• **Your objective**
Once you find a line containing the word "productos" in the entries below, copy it.

(Source texts of formatted documents)

· · · · · · ·

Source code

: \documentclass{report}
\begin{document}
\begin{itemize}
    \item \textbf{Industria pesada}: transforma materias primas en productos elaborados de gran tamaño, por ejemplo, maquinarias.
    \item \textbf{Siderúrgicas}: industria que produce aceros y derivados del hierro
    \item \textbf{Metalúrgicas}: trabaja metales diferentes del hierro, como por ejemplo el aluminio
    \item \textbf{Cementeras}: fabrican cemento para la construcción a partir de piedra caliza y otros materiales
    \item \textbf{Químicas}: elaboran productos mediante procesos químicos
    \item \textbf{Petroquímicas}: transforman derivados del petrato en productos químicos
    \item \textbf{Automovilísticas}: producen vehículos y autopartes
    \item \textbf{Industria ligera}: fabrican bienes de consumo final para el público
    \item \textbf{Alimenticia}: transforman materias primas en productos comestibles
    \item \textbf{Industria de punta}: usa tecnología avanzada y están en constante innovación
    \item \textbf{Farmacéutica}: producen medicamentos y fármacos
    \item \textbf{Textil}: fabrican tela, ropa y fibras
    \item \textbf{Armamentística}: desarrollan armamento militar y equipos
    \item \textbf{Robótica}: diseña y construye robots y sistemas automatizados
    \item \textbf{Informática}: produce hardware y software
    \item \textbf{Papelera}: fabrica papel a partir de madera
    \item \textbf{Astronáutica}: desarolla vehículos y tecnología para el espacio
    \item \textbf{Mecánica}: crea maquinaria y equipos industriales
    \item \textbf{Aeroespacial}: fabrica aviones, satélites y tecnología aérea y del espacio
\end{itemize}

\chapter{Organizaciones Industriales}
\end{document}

· · · · · · ·

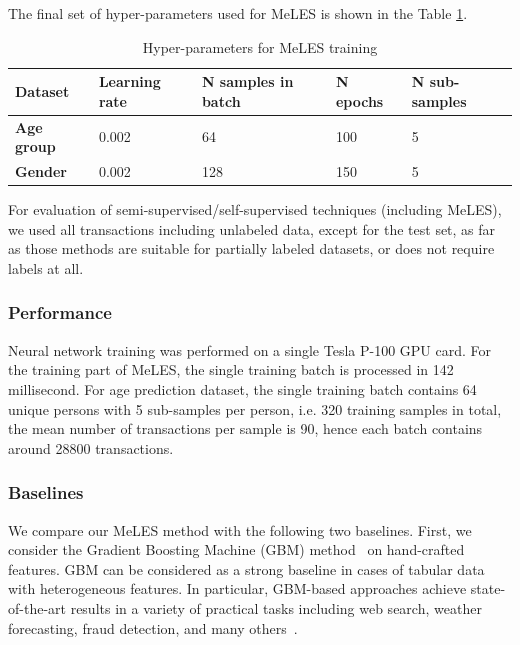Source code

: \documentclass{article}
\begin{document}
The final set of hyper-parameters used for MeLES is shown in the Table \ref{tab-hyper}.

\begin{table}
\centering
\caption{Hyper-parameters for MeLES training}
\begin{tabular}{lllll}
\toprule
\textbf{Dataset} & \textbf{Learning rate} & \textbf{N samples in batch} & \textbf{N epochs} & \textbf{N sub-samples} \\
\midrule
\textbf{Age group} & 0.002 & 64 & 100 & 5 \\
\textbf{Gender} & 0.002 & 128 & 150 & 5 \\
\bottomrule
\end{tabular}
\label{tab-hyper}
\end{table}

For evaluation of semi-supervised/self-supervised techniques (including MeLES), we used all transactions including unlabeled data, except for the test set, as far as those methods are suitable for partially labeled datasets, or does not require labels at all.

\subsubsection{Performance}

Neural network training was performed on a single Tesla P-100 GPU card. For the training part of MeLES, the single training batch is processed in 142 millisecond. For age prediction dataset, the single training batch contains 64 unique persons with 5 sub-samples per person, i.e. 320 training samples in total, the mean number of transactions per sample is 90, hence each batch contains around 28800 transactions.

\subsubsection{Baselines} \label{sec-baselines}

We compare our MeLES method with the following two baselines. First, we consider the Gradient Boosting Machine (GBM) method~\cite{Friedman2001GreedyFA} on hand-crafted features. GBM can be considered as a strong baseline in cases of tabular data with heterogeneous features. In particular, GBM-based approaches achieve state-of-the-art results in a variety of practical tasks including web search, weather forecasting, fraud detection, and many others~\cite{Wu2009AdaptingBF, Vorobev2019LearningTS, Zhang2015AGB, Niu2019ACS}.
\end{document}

· · · · · · ·

• **Task output**
    \item \textbf{Industria pesada}: transforma materias primas en productos elaborados de gran tamaño, por ejemplo, maquinarias.
    \item \textbf{Químicas}: elaboran productos mediante procesos químicos
    \item \textbf{Petroquímicas}: transforman derivados del petrato en productos químicos
    \item \textbf{Alimenticia}: transforman materias primas en productos comestibles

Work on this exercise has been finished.